Ricorre, altresì, la violazione del D.Lgs. n. 25 del 2008, art. 8, comma 3, in quanto la corte del merito, dopo aver ritenuto che le fosse addirittura “impedito” di svolgere approfondimenti istruttori d’ufficio “a conferma del narrato”, ha omesso di svolgerli anche in relazione alla domanda di protezione sussidiaria di cui dell’art. 14 cit., lett. c), ed ha escluso che l’Edo State sia teatro di un conflitto armato generalizzato limitandosi a richiamare il sito “*****” (che, essendo rivolto ai viaggiatori italiani, ha scopo e funzioni coincidenti solo in parte con quelli perseguiti nei procedimenti di protezione: cfr. Cass. n. 8819/020), peraltro senza riportare alcuna notizia effettiva sulla situazione attualmente esistente in detto Stato, tranne il fatto che non è interessato dal terrorismo di ***** (come se i conflitti armati potessero essere generati solo dal fanatismo islamico) e senza neppure preoccuparsi di riscontrare il contenuto delle COI richiamate da O. nell’atto di appello.
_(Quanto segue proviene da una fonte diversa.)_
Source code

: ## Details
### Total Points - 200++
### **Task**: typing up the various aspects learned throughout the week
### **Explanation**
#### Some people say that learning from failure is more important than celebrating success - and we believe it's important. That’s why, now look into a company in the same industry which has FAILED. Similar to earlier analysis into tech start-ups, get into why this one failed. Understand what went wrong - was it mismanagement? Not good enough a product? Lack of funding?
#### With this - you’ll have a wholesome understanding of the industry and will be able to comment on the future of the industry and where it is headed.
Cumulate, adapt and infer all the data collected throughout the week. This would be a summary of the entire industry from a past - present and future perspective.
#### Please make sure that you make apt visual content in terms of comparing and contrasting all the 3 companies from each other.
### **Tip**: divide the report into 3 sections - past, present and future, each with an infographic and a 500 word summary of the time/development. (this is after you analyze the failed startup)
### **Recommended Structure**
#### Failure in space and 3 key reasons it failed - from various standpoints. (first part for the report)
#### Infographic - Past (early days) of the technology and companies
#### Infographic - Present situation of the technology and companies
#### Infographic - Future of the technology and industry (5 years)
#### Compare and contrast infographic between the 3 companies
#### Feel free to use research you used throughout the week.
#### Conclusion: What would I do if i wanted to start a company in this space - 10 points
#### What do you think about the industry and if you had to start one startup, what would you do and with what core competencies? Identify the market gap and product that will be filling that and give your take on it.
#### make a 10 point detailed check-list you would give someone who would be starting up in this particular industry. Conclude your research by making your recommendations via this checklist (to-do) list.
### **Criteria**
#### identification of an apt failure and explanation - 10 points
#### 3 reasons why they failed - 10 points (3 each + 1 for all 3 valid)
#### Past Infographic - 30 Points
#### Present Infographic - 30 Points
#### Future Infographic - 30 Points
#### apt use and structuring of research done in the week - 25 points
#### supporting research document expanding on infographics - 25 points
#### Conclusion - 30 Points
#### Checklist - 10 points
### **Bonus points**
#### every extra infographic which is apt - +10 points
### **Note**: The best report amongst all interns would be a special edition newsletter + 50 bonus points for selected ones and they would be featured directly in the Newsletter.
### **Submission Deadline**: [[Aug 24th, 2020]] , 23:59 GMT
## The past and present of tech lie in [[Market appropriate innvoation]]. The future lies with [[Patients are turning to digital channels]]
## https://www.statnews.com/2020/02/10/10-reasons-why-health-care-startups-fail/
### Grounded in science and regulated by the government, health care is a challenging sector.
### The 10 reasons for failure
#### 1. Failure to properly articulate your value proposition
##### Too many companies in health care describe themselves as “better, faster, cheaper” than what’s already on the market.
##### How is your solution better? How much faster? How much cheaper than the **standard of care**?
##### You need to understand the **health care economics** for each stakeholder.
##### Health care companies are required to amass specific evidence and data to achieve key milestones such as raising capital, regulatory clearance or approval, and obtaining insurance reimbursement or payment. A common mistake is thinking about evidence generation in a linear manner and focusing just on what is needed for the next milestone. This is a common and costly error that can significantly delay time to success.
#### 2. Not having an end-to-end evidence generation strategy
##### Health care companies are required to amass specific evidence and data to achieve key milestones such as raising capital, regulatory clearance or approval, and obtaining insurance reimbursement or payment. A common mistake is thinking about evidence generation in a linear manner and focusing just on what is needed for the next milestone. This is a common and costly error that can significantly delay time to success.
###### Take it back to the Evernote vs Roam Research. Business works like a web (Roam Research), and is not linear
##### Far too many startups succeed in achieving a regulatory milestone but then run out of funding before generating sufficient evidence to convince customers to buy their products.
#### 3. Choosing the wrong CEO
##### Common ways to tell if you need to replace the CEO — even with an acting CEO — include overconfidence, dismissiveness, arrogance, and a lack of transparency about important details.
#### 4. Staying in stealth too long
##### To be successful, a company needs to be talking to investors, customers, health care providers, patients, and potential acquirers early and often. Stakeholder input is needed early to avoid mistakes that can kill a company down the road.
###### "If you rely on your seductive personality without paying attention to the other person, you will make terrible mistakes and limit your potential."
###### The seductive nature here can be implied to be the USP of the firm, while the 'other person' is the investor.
Le già evidenziate carenze della motivazione in punto di credibilità delle dichiarazioni del ricorrente e/o di mancata evidenziazione di un rischio persecutorio inficiano, a maggior ragione, la statuizione di rigetto della domanda di protezione umanitaria, oltretutto espressa in termini meramente negativi e palesemente astratti (“non sono state rappresentate specifiche situazioni soggettive in relazione alle quali siano ravvisabili lesioni di diritti umani di particolare entità”), priva di qualsivoglia riferimento ai fatti narrati dal ricorrente e non fondata sul dovuto giudizio di comparazione fra il suo documentato, precario stato di salute, il grado di integrazione da lui raggiunta in Italia (la corte ha dato atto che O. svolge attività lavorativa) e la condizione in cui si verrebbe a trovare in caso di rimpatrio.

Restano assorbiti gli ulteriori motivi del ricorso, che ripropongono le medesime censure sotto distinti profili.

All’accoglimento del ricorso conseguono la cassazione della sentenza impugnata ed il rinvio del giudizio, per un nuovo esame, alla Corte d’appello di Ancona in diversa composizione, che liquiderà anche le spese di questo giudizio di legittimità.

P.Q.M.

La Corte accoglie il primo motivo del ricorso, assorbiti gli altri, cassa la sentenza impugnata e rinvia alla Corte di appello di Ancona in diversa composizione, anche per le spese.

Così deciso in Roma, il 6 ottobre 2020.